▶ _Task to complete_
The full set of entries is to be printed exactly, with pictures excluded.

Plain-text document sources:
BEGIN
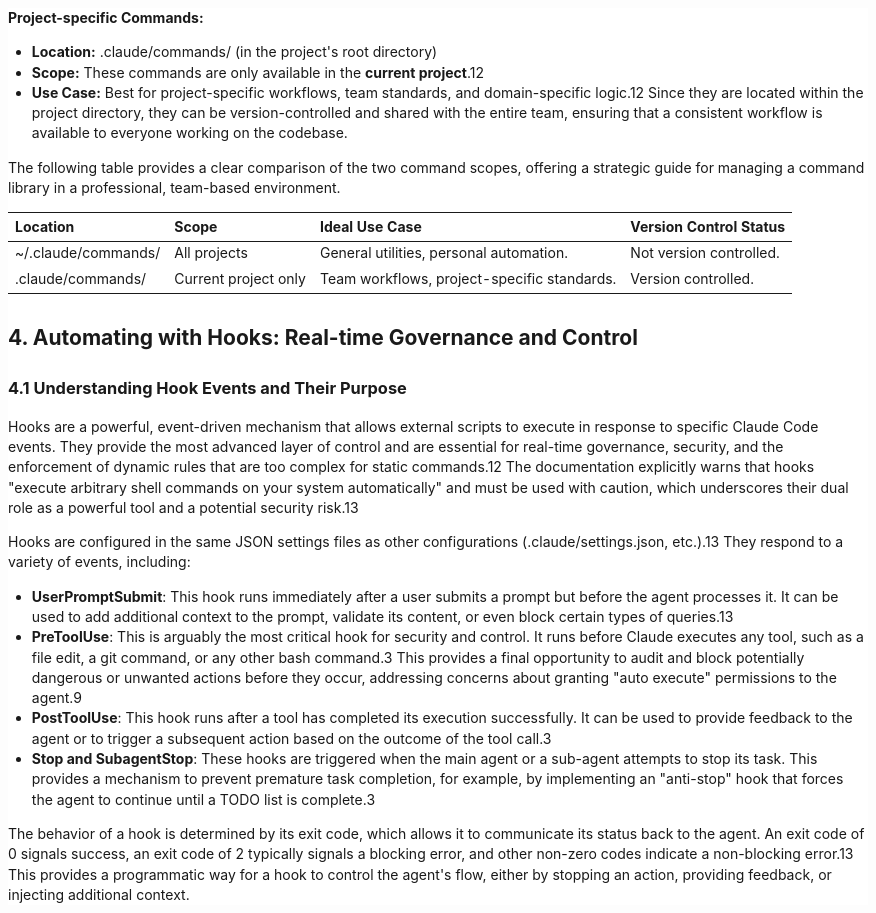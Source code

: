 **Project-specific Commands:**

* **Location:** .claude/commands/ (in the project's root directory)  
* **Scope:** These commands are only available in the **current project**.12  
* **Use Case:** Best for project-specific workflows, team standards, and domain-specific logic.12 Since they are located within the project directory, they can be version-controlled and shared with the entire team, ensuring that a consistent workflow is available to everyone working on the codebase.

The following table provides a clear comparison of the two command scopes, offering a strategic guide for managing a command library in a professional, team-based environment.

| Location | Scope | Ideal Use Case | Version Control Status |
| :---- | :---- | :---- | :---- |
| \~/.claude/commands/ | All projects | General utilities, personal automation. | Not version controlled. |
| .claude/commands/ | Current project only | Team workflows, project-specific standards. | Version controlled. |

## **4\. Automating with Hooks: Real-time Governance and Control**

### **4.1 Understanding Hook Events and Their Purpose**

Hooks are a powerful, event-driven mechanism that allows external scripts to execute in response to specific Claude Code events. They provide the most advanced layer of control and are essential for real-time governance, security, and the enforcement of dynamic rules that are too complex for static commands.12 The documentation explicitly warns that hooks "execute arbitrary shell commands on your system automatically" and must be used with caution, which underscores their dual role as a powerful tool and a potential security risk.13

Hooks are configured in the same JSON settings files as other configurations (.claude/settings.json, etc.).13 They respond to a variety of events, including:

* **UserPromptSubmit**: This hook runs immediately after a user submits a prompt but before the agent processes it. It can be used to add additional context to the prompt, validate its content, or even block certain types of queries.13  
* **PreToolUse**: This is arguably the most critical hook for security and control. It runs before Claude executes any tool, such as a file edit, a git command, or any other bash command.3 This provides a final opportunity to audit and block potentially dangerous or unwanted actions before they occur, addressing concerns about granting "auto execute" permissions to the agent.9  
* **PostToolUse**: This hook runs after a tool has completed its execution successfully. It can be used to provide feedback to the agent or to trigger a subsequent action based on the outcome of the tool call.3  
* **Stop and SubagentStop**: These hooks are triggered when the main agent or a sub-agent attempts to stop its task. This provides a mechanism to prevent premature task completion, for example, by implementing an "anti-stop" hook that forces the agent to continue until a TODO list is complete.3

The behavior of a hook is determined by its exit code, which allows it to communicate its status back to the agent. An exit code of 0 signals success, an exit code of 2 typically signals a blocking error, and other non-zero codes indicate a non-blocking error.13 This provides a programmatic way for a hook to control the agent's flow, either by stopping an action, providing feedback, or injecting additional context.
END
▶ _Your solution_
Source code

: **Project-specific Commands:**

* **Location:** .claude/commands/ (in the project's root directory)  
* **Scope:** These commands are only available in the **current project**.12  
* **Use Case:** Best for project-specific workflows, team standards, and domain-specific logic.12 Since they are located within the project directory, they can be version-controlled and shared with the entire team, ensuring that a consistent workflow is available to everyone working on the codebase.

The following table provides a clear comparison of the two command scopes, offering a strategic guide for managing a command library in a professional, team-based environment.

| Location | Scope | Ideal Use Case | Version Control Status |
| :---- | :---- | :---- | :---- |
| \~/.claude/commands/ | All projects | General utilities, personal automation. | Not version controlled. |
| .claude/commands/ | Current project only | Team workflows, project-specific standards. | Version controlled. |

## **4\. Automating with Hooks: Real-time Governance and Control**

### **4.1 Understanding Hook Events and Their Purpose**

Hooks are a powerful, event-driven mechanism that allows external scripts to execute in response to specific Claude Code events. They provide the most advanced layer of control and are essential for real-time governance, security, and the enforcement of dynamic rules that are too complex for static commands.12 The documentation explicitly warns that hooks "execute arbitrary shell commands on your system automatically" and must be used with caution, which underscores their dual role as a powerful tool and a potential security risk.13

Hooks are configured in the same JSON settings files as other configurations (.claude/settings.json, etc.).13 They respond to a variety of events, including:

* **UserPromptSubmit**: This hook runs immediately after a user submits a prompt but before the agent processes it. It can be used to add additional context to the prompt, validate its content, or even block certain types of queries.13  
* **PreToolUse**: This is arguably the most critical hook for security and control. It runs before Claude executes any tool, such as a file edit, a git command, or any other bash command.3 This provides a final opportunity to audit and block potentially dangerous or unwanted actions before they occur, addressing concerns about granting "auto execute" permissions to the agent.9  
* **PostToolUse**: This hook runs after a tool has completed its execution successfully. It can be used to provide feedback to the agent or to trigger a subsequent action based on the outcome of the tool call.3  
* **Stop and SubagentStop**: These hooks are triggered when the main agent or a sub-agent attempts to stop its task. This provides a mechanism to prevent premature task completion, for example, by implementing an "anti-stop" hook that forces the agent to continue until a TODO list is complete.3

The behavior of a hook is determined by its exit code, which allows it to communicate its status back to the agent. An exit code of 0 signals success, an exit code of 2 typically signals a blocking error, and other non-zero codes indicate a non-blocking error.13 This provides a programmatic way for a hook to control the agent's flow, either by stopping an action, providing feedback, or injecting additional context.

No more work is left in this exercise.